Me pregunté: ¿Por qué no es esto igual que leer "Sensacional de traileros" con su cornucopia de desgracias, pornografía y palabrotas, o el "¡Alarma!"? Me sentía culpable de continuar leyendo gozosamente; sentía pudor y un poco de asco, pero no podía parar. Nunca he probado drogas ilegales, pero sí he tenido sexo casual y estúpido, con plena consciencia de que debía detenerme a cada momento. Supongo que así debe ser cuando uno accede a probar cualquiera de ellas y así fue con este libro.
Es obvio que me sentía culpable porque lo disfrutaba, tanto como uno puede disfrutar Los cantos de Maldoror (que leí tres veces).
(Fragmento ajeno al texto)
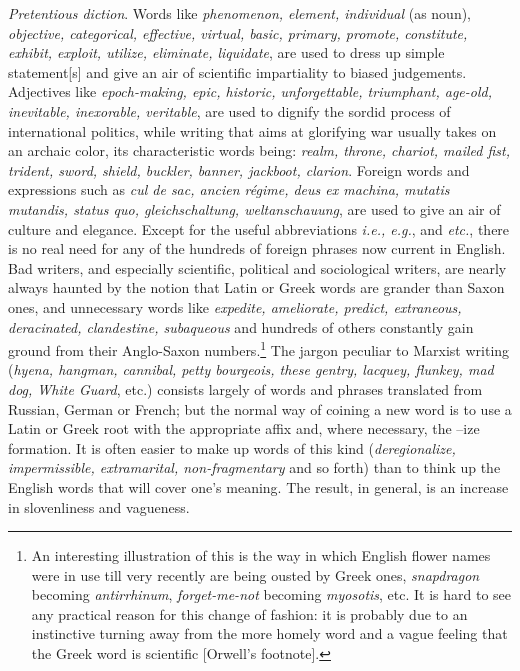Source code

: \textit{Pretentious diction}. Words like \textit{phenomenon, element,
individual} (as noun), \textit{objective, categorical, effective,
virtual, basic, primary, promote, constitute, exhibit, exploit,
utilize, eliminate, liquidate}, are used to dress up simple
statement[s] and give an air of scientific impartiality to biased
judgements. Adjectives like \textit{epoch-making, epic, historic,
unforgettable, triumphant, age-old, inevitable, inexorable,
veritable}, are used to dignify the sordid process of international
politics, while writing that aims at glorifying war usually takes on
an archaic color, its characteristic words being: \textit{realm,
throne, chariot, mailed fist, trident, sword, shield, buckler, banner,
jackboot, clarion}. Foreign words and expressions such as \textit{cul
de sac, ancien r\'{e}gime, deus ex machina, mutatis mutandis, status
quo, gleichschaltung, weltanschauung}, are used to give an air of
culture and elegance. Except for the useful abbreviations
\textit{i.e., e.g.}, and \textit{etc.}, there is no real need for any
of the hundreds of foreign phrases now current in English. Bad
writers, and especially scientific, political and sociological
writers, are nearly always haunted by the notion that Latin or Greek
words are grander than Saxon ones, and unnecessary words like
\textit{expedite, ameliorate, predict, extraneous, deracinated,
clandestine, subaqueous} and hundreds  of others constantly
gain ground from their Anglo-Saxon numbers.\footnote{An interesting
illustration of this is the way in which English flower names were in
use till very recently are being ousted by Greek ones,
\textit{snapdragon} becoming \textit{antirrhinum},
\textit{forget-me-not} becoming \textit{myosotis}, etc. It is hard to
see any practical reason for this change of fashion: it is probably
due to an instinctive turning away from the more homely word and a
vague feeling that the Greek word is scientific [Orwell's footnote].}
The jargon peculiar to Marxist writing (\textit{hyena, hangman,
cannibal, petty bourgeois, these gentry, lacquey, flunkey, mad dog,
White Guard}, etc.) consists largely of words and phrases translated
from Russian, German or French; but the normal way of coining a new
word is to use a Latin or Greek root with the appropriate affix and,
where necessary, the --ize formation. It is often easier to make up
words of this kind (\textit{deregionalize, impermissible,
extramarital, non-fragmentary} and so forth) than to think up the
English words that will cover one's meaning. The result, in general,
is an increase in slovenliness and vagueness.

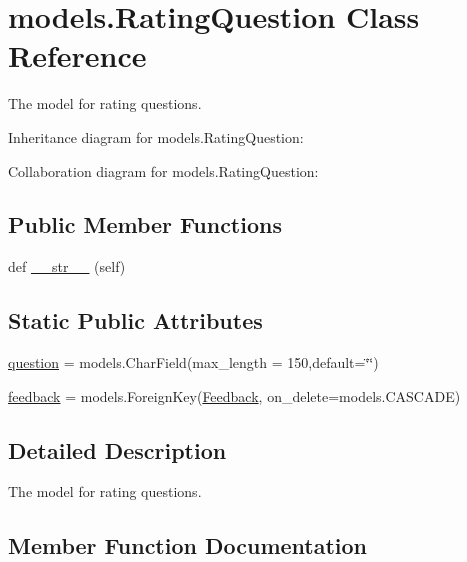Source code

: \hypertarget{classmodels_1_1_rating_question}{}\section{models.\+Rating\+Question Class Reference}
\label{classmodels_1_1_rating_question}


The model for rating questions.  




Inheritance diagram for models.\+Rating\+Question\+:


Collaboration diagram for models.\+Rating\+Question\+:
\subsection*{Public Member Functions}
\begin{DoxyCompactItemize}
\item 
def \hyperlink{classmodels_1_1_rating_question_a27cd4581199718c351ad9bd909cdc1bc}{\+\_\+\+\_\+str\+\_\+\+\_\+} (self)
\end{DoxyCompactItemize}
\subsection*{Static Public Attributes}
\begin{DoxyCompactItemize}
\item 
\hyperlink{classmodels_1_1_rating_question_ad81ee9d9602fb918a73f79f465eac138}{question} = models.\+Char\+Field(max\+\_\+length = 150,default=\char`\"{}\char`\"{})
\item 
\hyperlink{classmodels_1_1_rating_question_aaf78772ef9f8d0efb7b29c8d6c3f1a4e}{feedback} = models.\+Foreign\+Key(\hyperlink{classmodels_1_1_feedback}{Feedback}, on\+\_\+delete=models.\+C\+A\+S\+C\+A\+DE)
\end{DoxyCompactItemize}


\subsection{Detailed Description}
The model for rating questions. 

\subsection{Member Function Documentation}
Disfrutaba con los hechos y con las fantasías de los personajes. Empatizaba con ellos al ir descubriendo como en A sangre fría, que los monstruos dejan de serlo cuando se mira de cerca. Pero no es que entonces ya no infundan temor: lo hacen doblemente, al darnos cuenta de lo mucho se parecen a nosotros.
Cuando terminé de leer, ya había tenido un estallido de ira porque me interrumpieron para preguntarme de qué se trataba la novela. Eran mis hijos. Me sentía como si me hubieran cachado viendo porno. Hasta cerré el libro. Grité y los mandé a bañarse con la manguera al patio. Eso les encantó. No volvieron a interrumpir; terminaron de bañarse, se secaron, se cambiaron y esperaron pacientemente para sentarse a la mesa hasta que acabé la última página. Soy la peor madre del mundo, (eso ha quedado establecido), pero en mi defensa, a medio día habían comido hamburguesa, así que cuando mucho pasaron dos horas de hambre y ya.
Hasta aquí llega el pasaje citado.